:: WHAT TO DO ::
Count how many lines below contain the word "description", then give that number alone.

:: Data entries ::
***

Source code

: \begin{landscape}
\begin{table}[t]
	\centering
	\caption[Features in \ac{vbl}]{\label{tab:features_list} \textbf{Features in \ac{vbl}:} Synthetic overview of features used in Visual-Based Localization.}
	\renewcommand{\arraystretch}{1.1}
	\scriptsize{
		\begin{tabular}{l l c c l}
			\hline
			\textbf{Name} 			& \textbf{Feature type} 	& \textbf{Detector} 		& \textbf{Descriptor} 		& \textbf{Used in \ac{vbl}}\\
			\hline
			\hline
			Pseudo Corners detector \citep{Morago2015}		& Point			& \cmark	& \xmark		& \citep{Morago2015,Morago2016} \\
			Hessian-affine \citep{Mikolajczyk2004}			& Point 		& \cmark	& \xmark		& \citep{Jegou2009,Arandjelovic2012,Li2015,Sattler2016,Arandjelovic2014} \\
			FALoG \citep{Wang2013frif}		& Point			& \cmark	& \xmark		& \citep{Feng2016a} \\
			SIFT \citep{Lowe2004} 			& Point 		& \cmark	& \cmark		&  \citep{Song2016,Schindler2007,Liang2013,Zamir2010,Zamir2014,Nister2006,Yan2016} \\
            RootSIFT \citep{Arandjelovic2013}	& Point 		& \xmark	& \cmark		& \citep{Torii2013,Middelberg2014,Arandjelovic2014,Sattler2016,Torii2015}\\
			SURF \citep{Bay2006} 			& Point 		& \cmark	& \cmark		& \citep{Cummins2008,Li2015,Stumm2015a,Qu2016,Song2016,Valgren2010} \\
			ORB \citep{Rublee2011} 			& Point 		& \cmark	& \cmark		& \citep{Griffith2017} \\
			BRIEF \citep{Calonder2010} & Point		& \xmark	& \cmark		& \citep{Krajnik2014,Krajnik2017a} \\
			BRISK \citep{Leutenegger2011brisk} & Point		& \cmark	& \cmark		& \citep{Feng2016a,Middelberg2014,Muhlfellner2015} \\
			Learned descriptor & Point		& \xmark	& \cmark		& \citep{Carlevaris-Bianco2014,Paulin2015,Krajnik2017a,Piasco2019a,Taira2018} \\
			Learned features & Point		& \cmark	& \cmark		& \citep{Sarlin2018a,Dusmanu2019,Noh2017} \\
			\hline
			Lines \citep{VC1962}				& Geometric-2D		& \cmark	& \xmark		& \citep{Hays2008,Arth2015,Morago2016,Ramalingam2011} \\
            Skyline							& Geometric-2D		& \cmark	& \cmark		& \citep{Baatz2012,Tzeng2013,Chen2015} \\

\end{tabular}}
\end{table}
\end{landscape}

***

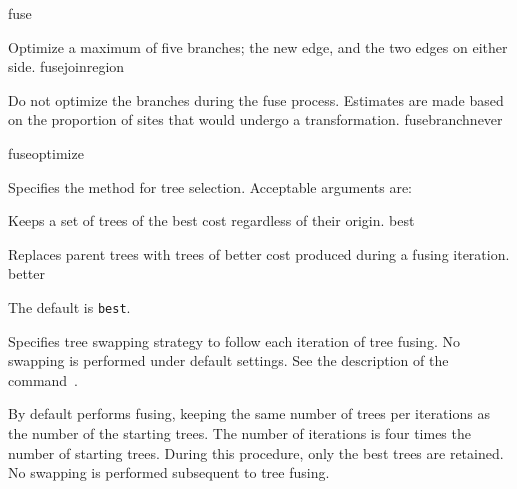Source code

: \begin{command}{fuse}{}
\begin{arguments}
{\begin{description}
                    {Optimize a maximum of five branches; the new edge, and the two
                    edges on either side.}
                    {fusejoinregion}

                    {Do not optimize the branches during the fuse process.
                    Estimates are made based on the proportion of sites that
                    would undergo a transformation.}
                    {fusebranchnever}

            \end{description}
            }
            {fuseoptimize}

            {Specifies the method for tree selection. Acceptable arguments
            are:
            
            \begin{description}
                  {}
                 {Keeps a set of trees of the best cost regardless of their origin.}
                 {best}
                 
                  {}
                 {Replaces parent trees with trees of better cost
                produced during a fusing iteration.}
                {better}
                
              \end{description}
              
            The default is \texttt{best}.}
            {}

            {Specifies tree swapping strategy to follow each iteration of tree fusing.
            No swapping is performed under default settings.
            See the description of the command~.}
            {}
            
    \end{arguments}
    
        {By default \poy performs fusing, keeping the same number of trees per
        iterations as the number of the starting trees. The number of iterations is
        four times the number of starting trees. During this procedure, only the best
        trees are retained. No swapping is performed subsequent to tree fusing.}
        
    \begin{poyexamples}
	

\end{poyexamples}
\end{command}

***

:: OUTPUT OF THE TASK ::
5